▶ [REQUIRED ACTION]
Out of the records below, copy all lines in which the word "FAVOR" occurs.

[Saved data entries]

'''

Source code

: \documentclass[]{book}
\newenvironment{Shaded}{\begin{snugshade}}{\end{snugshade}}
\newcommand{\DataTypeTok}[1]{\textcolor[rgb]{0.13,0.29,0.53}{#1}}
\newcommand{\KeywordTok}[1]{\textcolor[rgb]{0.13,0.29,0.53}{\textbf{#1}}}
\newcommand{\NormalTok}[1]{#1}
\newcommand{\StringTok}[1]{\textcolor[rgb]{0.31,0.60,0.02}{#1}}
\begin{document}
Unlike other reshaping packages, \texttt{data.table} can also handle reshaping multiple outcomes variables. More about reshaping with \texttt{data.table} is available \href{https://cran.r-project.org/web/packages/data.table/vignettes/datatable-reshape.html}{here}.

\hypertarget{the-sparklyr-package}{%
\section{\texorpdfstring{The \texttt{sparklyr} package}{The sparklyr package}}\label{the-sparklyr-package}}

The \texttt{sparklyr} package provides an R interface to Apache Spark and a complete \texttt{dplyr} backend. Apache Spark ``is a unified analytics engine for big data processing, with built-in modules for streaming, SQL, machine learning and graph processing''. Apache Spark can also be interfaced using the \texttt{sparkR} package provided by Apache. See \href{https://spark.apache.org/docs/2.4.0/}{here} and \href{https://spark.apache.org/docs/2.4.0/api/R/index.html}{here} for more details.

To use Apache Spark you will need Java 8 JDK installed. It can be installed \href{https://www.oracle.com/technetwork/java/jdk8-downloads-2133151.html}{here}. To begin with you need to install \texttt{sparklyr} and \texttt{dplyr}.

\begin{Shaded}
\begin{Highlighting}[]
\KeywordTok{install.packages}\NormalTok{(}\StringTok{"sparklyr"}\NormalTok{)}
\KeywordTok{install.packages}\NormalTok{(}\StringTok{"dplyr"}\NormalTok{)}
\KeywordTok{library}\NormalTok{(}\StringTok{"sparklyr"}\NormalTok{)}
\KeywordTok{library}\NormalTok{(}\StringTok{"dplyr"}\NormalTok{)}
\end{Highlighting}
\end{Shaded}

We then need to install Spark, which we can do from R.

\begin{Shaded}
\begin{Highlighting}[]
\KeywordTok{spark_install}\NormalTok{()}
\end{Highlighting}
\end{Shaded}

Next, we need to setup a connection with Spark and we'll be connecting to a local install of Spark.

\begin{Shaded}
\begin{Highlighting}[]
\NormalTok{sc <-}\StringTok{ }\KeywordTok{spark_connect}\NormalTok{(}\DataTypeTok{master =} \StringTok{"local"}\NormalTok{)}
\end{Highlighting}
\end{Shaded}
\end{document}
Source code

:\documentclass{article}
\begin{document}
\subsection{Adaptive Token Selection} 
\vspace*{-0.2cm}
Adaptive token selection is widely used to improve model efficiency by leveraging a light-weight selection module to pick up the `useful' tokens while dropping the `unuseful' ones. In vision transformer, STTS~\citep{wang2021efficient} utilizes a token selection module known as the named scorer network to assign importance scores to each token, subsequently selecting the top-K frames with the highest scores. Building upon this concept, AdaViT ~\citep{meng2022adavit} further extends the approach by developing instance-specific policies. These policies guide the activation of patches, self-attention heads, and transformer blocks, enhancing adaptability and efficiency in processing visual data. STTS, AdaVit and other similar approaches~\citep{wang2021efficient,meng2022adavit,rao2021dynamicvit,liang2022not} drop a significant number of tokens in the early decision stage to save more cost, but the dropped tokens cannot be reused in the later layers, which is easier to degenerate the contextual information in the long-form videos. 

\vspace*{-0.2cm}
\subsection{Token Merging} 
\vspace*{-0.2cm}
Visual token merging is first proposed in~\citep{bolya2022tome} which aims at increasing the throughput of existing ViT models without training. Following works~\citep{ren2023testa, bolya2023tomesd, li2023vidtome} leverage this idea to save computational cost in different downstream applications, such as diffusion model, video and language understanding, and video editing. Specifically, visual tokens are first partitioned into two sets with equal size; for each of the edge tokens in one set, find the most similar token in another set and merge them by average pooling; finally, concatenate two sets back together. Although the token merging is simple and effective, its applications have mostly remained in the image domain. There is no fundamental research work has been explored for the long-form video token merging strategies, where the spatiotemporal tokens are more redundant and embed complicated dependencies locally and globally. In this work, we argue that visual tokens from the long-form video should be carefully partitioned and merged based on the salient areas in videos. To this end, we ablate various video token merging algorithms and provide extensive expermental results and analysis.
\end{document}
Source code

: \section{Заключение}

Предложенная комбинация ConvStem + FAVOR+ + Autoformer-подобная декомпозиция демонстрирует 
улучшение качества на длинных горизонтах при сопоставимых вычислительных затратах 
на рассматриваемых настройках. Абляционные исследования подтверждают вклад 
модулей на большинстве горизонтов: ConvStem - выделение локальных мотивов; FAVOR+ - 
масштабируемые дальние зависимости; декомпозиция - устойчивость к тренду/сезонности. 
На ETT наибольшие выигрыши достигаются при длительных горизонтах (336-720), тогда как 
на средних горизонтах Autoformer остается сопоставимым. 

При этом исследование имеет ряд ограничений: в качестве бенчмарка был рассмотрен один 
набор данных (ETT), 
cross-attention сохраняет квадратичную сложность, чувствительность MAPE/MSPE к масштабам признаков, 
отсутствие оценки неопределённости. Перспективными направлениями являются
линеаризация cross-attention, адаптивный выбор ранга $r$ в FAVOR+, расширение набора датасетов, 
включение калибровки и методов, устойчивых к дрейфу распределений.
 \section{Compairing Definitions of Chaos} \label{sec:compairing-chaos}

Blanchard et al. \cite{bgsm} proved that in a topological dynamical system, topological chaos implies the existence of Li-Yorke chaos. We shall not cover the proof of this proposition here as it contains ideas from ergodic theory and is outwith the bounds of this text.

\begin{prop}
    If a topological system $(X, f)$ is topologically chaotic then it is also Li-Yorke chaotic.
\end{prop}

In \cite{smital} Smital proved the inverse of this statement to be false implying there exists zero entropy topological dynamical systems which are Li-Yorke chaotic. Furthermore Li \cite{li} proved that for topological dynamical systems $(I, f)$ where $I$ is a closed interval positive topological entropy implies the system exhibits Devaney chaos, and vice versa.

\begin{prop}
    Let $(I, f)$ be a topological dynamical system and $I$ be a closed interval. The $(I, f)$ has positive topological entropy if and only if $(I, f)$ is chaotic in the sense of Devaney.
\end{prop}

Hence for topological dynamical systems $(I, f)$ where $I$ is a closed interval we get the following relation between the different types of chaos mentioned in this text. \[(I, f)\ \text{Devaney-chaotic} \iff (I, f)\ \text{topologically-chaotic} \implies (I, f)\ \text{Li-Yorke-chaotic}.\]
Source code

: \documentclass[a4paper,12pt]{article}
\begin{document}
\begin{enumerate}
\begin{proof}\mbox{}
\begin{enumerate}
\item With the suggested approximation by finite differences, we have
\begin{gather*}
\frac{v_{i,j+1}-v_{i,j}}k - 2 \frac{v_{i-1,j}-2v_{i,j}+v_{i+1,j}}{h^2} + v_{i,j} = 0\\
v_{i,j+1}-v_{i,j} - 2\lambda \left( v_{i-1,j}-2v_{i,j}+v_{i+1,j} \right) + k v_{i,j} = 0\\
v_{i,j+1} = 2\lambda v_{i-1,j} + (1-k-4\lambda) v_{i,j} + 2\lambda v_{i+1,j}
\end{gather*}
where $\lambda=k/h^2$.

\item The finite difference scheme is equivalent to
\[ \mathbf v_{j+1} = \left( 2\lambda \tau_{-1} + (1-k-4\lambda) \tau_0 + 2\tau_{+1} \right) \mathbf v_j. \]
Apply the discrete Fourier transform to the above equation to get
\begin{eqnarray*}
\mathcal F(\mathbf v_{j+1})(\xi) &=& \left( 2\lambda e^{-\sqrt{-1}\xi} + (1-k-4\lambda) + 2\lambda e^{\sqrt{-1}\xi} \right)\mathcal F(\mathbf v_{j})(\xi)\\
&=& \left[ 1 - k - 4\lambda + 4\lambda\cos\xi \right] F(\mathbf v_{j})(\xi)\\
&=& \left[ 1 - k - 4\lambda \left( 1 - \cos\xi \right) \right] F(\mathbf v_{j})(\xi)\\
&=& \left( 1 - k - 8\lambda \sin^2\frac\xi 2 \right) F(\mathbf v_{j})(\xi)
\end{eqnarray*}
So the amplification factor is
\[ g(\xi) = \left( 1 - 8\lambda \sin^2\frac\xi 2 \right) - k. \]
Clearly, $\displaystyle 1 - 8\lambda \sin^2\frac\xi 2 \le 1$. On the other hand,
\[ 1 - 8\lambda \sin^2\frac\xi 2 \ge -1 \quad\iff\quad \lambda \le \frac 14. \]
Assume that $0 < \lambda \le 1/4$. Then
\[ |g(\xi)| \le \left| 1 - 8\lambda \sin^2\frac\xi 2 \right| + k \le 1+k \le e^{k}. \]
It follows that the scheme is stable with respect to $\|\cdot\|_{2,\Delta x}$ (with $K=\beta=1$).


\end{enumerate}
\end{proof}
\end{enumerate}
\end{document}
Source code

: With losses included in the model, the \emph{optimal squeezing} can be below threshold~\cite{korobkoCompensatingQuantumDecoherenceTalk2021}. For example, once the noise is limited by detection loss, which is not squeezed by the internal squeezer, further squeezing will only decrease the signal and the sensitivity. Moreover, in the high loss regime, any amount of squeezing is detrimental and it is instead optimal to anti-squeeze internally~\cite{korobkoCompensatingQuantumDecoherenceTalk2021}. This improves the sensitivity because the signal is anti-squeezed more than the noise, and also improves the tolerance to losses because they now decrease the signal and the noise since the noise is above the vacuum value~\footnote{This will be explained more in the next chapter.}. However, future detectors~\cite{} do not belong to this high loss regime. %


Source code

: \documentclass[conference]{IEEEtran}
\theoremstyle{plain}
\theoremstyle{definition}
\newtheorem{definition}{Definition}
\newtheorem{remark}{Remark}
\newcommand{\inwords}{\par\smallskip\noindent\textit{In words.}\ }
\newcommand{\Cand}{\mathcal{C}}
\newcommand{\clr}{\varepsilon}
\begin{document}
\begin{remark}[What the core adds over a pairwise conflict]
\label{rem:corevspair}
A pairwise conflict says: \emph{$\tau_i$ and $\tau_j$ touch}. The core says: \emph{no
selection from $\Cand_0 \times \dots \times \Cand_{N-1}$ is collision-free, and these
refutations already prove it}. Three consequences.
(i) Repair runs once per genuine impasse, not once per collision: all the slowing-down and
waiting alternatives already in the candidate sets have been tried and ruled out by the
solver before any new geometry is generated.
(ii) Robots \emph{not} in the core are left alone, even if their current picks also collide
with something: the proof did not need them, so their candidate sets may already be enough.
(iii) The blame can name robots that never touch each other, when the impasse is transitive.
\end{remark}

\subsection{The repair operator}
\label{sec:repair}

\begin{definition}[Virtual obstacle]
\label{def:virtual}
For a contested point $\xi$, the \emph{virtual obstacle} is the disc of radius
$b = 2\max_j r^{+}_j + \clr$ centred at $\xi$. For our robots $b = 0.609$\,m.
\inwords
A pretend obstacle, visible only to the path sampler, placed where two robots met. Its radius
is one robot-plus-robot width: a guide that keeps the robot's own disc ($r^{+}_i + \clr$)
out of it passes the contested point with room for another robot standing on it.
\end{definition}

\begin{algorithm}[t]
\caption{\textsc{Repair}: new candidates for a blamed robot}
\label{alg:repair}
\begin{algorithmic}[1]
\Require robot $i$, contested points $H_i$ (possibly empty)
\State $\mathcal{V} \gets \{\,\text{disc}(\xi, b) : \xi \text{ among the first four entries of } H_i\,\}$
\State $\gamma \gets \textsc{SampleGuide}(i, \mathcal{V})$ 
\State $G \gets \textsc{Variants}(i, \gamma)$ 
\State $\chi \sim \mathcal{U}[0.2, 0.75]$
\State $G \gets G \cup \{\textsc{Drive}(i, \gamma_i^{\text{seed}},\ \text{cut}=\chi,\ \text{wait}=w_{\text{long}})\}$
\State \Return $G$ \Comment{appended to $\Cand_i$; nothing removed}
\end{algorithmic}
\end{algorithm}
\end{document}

'''

▶ [WRITTEN RESPONSE]
Предложенная комбинация ConvStem + FAVOR+ + Autoformer-подобная декомпозиция демонстрирует 
модулей на большинстве горизонтов: ConvStem - выделение локальных мотивов; FAVOR+ - 
линеаризация cross-attention, адаптивный выбор ранга $r$ в FAVOR+, расширение набора датасетов, 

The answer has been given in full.